If you ever have a chance to take SANS training, I highly recommend it.
Although the training was great, I did not personally feel like I would be able to go and actually take part in Incident Response situations hands-on, but I was certainly more confident that I could assist in an advisory role.
This is no fault of the course, but rather my lack of initial knowledge and training in Incident Response prior to taking the course.
I just didn’t feel like I knew how or why certain decisions were made during the analysis phase to ensure it was done quickly and efficiently.
And since Incident Response is all about getting the bad guys out of the systems while reducing the downtime to the organization, this was knowledge I knew I needed.
This brings me to the book review of Investigating Windows Systems.
As I stated prior, Harlan is a man who speaks what he thinks and backs it up with experience, knowledge, and facts. This is something that I appreciate.
Anyone can complain and point out that things are not being done properly or analyzed in the right way, but few can provide clear ideas and opinions on how it should be done.

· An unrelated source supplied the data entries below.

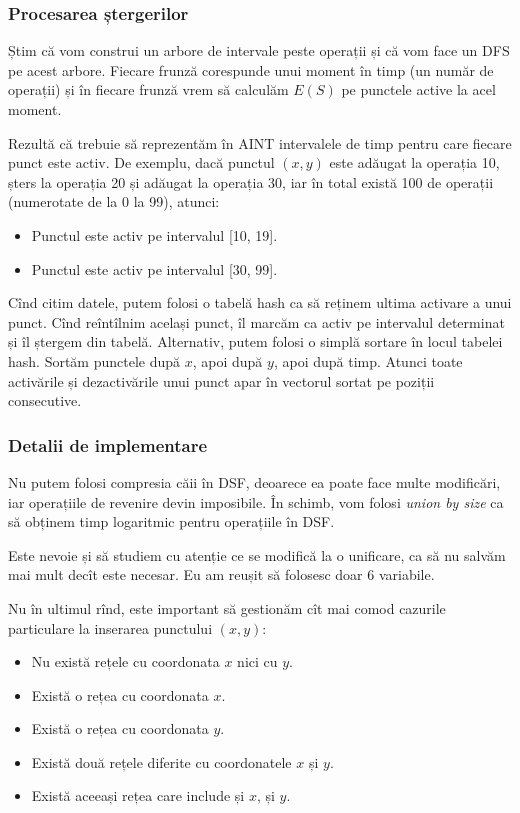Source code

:\subsubsection*{Procesarea ștergerilor}

Știm că vom construi un arbore de intervale peste operații și că vom face un DFS pe acest arbore. Fiecare frunză corespunde unui moment în timp (un număr de operații) și în fiecare frunză vrem să calculăm $E(S)$ pe punctele active la acel moment.

Rezultă că trebuie să reprezentăm în AINT intervalele de timp pentru care fiecare punct este activ. De exemplu, dacă punctul $(x,y)$ este adăugat la operația 10, șters la operația 20 și adăugat la operația 30, iar în total există 100 de operații (numerotate de la 0 la 99), atunci:

\begin{itemize}
  \item Punctul este activ pe intervalul [10, 19].
  \item Punctul este activ pe intervalul [30, 99].
\end{itemize}

Cînd citim datele, putem folosi o tabelă hash ca să reținem ultima activare a unui punct. Cînd reîntîlnim același punct, îl marcăm ca activ pe intervalul determinat și îl ștergem din tabelă. Alternativ, putem folosi o simplă sortare în locul tabelei hash. Sortăm punctele după $x$, apoi după $y$, apoi după timp. Atunci toate activările și dezactivările unui punct apar în vectorul sortat pe poziții consecutive.

\subsubsection*{Detalii de implementare}

Nu putem folosi compresia căii în DSF, deoarece ea poate face multe modificări, iar operațiile de revenire devin imposibile. În schimb, vom folosi \textit{union by size} ca să obținem timp logaritmic pentru operațiile în DSF.

Este nevoie și să studiem cu atenție ce se modifică la o unificare, ca să nu salvăm mai mult decît este necesar. Eu am reușit să folosesc doar 6 variabile.

Nu în ultimul rînd, este important să gestionăm cît mai comod cazurile particulare la inserarea punctului $(x, y)$:

\begin{itemize}
  \item Nu există rețele cu coordonata $x$ nici cu $y$.

  \item Există o rețea cu coordonata $x$.

  \item Există o rețea cu coordonata $y$.

  \item Există două rețele diferite cu coordonatele $x$ și $y$.

  \item Există aceeași rețea care include și $x$, și $y$.
\end{itemize}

Prior to ordering the book, I had read online some grumblings that some people were not happy with the overall size and cost of the book. Unfortunately, you can’t make everyone happy.
In a world where many want things bigger, faster and cheaper, we forget that quality counts. Not to mention that training in DFIR is expensive.

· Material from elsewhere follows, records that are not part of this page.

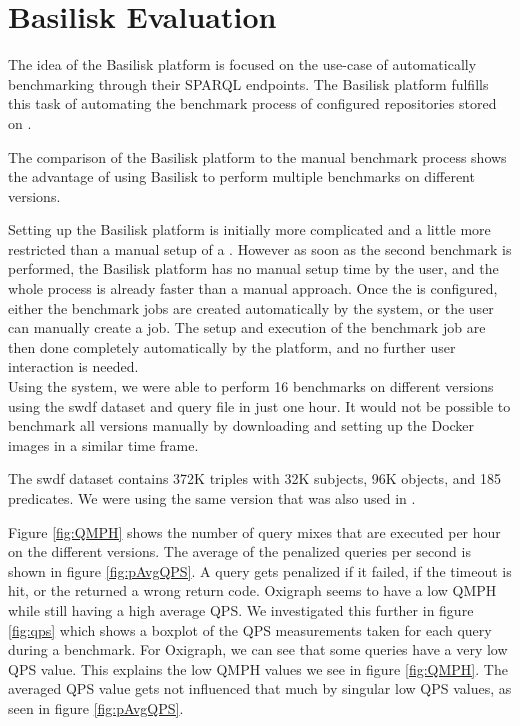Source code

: \section{Basilisk Evaluation}
The idea of the Basilisk platform is focused on the use-case of automatically benchmarking \tsp{} through their SPARQL endpoints.
The Basilisk platform fulfills this task of automating the benchmark process of configured \ts{} repositories stored on \dockh{}.

The comparison of the Basilisk platform to the manual benchmark process shows the advantage of using Basilisk to perform multiple benchmarks on different \ts{} versions.

Setting up the Basilisk platform is initially more complicated and a little more restricted than a manual setup of a \ts{}.
However as soon as the second benchmark is performed, the Basilisk platform has no manual setup time by the user, and the whole process is already faster than a manual approach.
Once the \ts{} is configured, either the benchmark jobs are created automatically by the system, or the user can manually create a job.
The setup and execution of the benchmark job are then done completely automatically by the platform, and no further user interaction is needed.
\\

Using the system, we were able to perform 16 benchmarks on different \tentris{} versions using the \ac{swdf} dataset and query file in just one hour.
It would not be possible to benchmark all versions manually by downloading and setting up the Docker images in a similar time frame.

The \ac{swdf} dataset contains 372K triples with 32K subjects, 96K objects, and 185 predicates.
We were using the same version that was also used in \cite{bigerlTentrisTensorBasedTriple2020}.

Figure \ref{fig:QMPH} shows the number of query mixes that are executed per hour on the different \ts{} versions.
The average of the penalized queries per second is shown in figure \ref{fig:pAvgQPS}.
A query gets penalized if it failed, \eg{} if the timeout is hit, or the \ts{} returned a wrong return code.
Oxigraph seems to have a low QMPH while still having a high average QPS.
We investigated this further in figure \ref{fig:qps} which shows a boxplot of the QPS measurements taken for each query during a benchmark.
For Oxigraph, we can see that some queries have a very low QPS value.
This explains the low QMPH values we see in figure \ref{fig:QMPH}.
The averaged QPS value gets not influenced that much by singular low QPS values, as seen in figure \ref{fig:pAvgQPS}.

Quality training, likes SANS, easily costs over $1000 USD per day, so a book for approx. $60 that offers so much is a great deal.The reality is that the book is smaller than your typical book in the computer industry, but I think that is a positive.
I have read too many monstrous books that claim to provide all the answers but are limited on practical details and instead list example after example that may or may not provide insight into real-world issues.
Harlan went the opposite direction and wrote a book which provides just the facts and just the information you need to feel more confident in responding to a cyber incident. A style that has likely served him well in producing reports on the numerous incidents he has investigated.
The book is broken down into 5 parts.
- Analysis Process
- Finding Malware
- User Activity
- Web Server Compromise
- Setting Up a Test Environment
In the Preface, Harlan starts off by stating “I am not an expert”, but with over 30 years in the information security field, I think it’s safe to say Harlan is being a bit humble.
The reality is that he IS an expert and clearly knows what he is talking about when it comes to incident response.
He continues by stating:
“…all of my earlier books have included…but little in the way of the thought process and analysis decisions that go into the actual analysis…there are a number of sites you can visit online that describe the use of open source and freely available tools for parsing data sources. However, rather than listing the tools and providing suggestions regarding how those tools might be used, I thought it would be a good idea to provide example analyses, from start to finish, and include the thought processes and analysis decisions along the way with respect to what tool to use, why, and what the analysis of the output of the tool provided, or led to.“
This is where I think Harlan’s book really shines and why I feel so strongly that others should be looking to purchase and read this book.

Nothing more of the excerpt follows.